Plain-text document sources

────────

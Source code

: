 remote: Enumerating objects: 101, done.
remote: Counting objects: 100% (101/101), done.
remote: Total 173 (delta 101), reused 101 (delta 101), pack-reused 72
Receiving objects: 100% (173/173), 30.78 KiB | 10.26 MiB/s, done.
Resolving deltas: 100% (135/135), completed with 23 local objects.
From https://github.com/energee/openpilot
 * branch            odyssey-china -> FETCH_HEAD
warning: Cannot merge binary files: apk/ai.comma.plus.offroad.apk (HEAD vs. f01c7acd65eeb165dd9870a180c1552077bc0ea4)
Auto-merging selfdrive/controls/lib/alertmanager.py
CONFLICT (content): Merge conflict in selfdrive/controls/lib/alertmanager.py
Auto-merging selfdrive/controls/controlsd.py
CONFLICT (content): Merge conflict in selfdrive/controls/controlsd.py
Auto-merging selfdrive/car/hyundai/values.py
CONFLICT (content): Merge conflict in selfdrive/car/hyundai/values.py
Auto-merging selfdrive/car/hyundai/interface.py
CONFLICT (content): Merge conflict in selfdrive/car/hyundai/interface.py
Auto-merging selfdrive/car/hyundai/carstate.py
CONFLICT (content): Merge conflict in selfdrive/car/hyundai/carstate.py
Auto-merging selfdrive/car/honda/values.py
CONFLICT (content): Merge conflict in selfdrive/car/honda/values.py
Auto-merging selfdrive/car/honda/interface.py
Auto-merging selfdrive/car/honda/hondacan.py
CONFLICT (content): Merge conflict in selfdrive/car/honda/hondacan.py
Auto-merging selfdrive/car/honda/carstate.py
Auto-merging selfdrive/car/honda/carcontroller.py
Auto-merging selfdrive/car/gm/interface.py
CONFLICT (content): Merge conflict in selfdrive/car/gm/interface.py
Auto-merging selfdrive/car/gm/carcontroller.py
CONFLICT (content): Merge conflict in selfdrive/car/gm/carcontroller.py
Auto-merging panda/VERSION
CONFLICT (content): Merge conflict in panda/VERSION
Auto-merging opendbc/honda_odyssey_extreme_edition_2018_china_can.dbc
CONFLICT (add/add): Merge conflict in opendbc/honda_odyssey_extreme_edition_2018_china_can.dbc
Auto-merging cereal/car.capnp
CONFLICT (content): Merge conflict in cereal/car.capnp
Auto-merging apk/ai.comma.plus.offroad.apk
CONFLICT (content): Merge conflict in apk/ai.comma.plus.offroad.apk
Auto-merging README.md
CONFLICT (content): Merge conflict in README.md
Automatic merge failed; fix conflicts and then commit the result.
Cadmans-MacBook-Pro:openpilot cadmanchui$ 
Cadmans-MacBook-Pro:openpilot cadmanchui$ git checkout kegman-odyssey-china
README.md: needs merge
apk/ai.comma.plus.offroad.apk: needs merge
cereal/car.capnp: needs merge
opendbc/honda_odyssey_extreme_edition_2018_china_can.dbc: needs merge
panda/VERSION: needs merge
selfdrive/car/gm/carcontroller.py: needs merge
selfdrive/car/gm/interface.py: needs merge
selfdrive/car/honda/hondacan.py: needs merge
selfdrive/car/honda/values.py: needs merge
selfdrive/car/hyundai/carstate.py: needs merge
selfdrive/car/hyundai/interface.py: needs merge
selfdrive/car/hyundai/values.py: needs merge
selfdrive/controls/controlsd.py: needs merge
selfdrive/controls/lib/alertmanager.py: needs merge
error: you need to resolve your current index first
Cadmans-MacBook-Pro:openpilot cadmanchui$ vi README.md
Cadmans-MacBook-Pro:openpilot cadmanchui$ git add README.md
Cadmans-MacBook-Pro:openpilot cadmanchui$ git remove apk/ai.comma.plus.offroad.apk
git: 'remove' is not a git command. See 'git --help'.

────────

__DIRECTIONS FOR THIS TASK__
What the exercise needs is every record again, word for word.

__RESPONSE BOX__
Source code

: remote: Enumerating objects: 101, done.
remote: Counting objects: 100% (101/101), done.
remote: Total 173 (delta 101), reused 101 (delta 101), pack-reused 72
Receiving objects: 100% (173/173), 30.78 KiB | 10.26 MiB/s, done.
Resolving deltas: 100% (135/135), completed with 23 local objects.
From https://github.com/energee/openpilot
 * branch            odyssey-china -> FETCH_HEAD
warning: Cannot merge binary files: apk/ai.comma.plus.offroad.apk (HEAD vs. f01c7acd65eeb165dd9870a180c1552077bc0ea4)
Auto-merging selfdrive/controls/lib/alertmanager.py
CONFLICT (content): Merge conflict in selfdrive/controls/lib/alertmanager.py
Auto-merging selfdrive/controls/controlsd.py
CONFLICT (content): Merge conflict in selfdrive/controls/controlsd.py
Auto-merging selfdrive/car/hyundai/values.py
CONFLICT (content): Merge conflict in selfdrive/car/hyundai/values.py
Auto-merging selfdrive/car/hyundai/interface.py
CONFLICT (content): Merge conflict in selfdrive/car/hyundai/interface.py
Auto-merging selfdrive/car/hyundai/carstate.py
CONFLICT (content): Merge conflict in selfdrive/car/hyundai/carstate.py
Auto-merging selfdrive/car/honda/values.py
CONFLICT (content): Merge conflict in selfdrive/car/honda/values.py
Auto-merging selfdrive/car/honda/interface.py
Auto-merging selfdrive/car/honda/hondacan.py
CONFLICT (content): Merge conflict in selfdrive/car/honda/hondacan.py
Auto-merging selfdrive/car/honda/carstate.py
Auto-merging selfdrive/car/honda/carcontroller.py
Auto-merging selfdrive/car/gm/interface.py
CONFLICT (content): Merge conflict in selfdrive/car/gm/interface.py
Auto-merging selfdrive/car/gm/carcontroller.py
CONFLICT (content): Merge conflict in selfdrive/car/gm/carcontroller.py
Auto-merging panda/VERSION
CONFLICT (content): Merge conflict in panda/VERSION
Auto-merging opendbc/honda_odyssey_extreme_edition_2018_china_can.dbc
CONFLICT (add/add): Merge conflict in opendbc/honda_odyssey_extreme_edition_2018_china_can.dbc
Auto-merging cereal/car.capnp
CONFLICT (content): Merge conflict in cereal/car.capnp
Auto-merging apk/ai.comma.plus.offroad.apk
CONFLICT (content): Merge conflict in apk/ai.comma.plus.offroad.apk
Auto-merging README.md
CONFLICT (content): Merge conflict in README.md
Automatic merge failed; fix conflicts and then commit the result.
Cadmans-MacBook-Pro:openpilot cadmanchui$ 
Cadmans-MacBook-Pro:openpilot cadmanchui$ git checkout kegman-odyssey-china
README.md: needs merge
apk/ai.comma.plus.offroad.apk: needs merge
cereal/car.capnp: needs merge
opendbc/honda_odyssey_extreme_edition_2018_china_can.dbc: needs merge
panda/VERSION: needs merge
selfdrive/car/gm/carcontroller.py: needs merge
selfdrive/car/gm/interface.py: needs merge
selfdrive/car/honda/hondacan.py: needs merge
selfdrive/car/honda/values.py: needs merge
selfdrive/car/hyundai/carstate.py: needs merge
selfdrive/car/hyundai/interface.py: needs merge
selfdrive/car/hyundai/values.py: needs merge
selfdrive/controls/controlsd.py: needs merge
selfdrive/controls/lib/alertmanager.py: needs merge
error: you need to resolve your current index first
Cadmans-MacBook-Pro:openpilot cadmanchui$ vi README.md
Cadmans-MacBook-Pro:openpilot cadmanchui$ git add README.md
Cadmans-MacBook-Pro:openpilot cadmanchui$ git remove apk/ai.comma.plus.offroad.apk
git: 'remove' is not a git command. See 'git --help'.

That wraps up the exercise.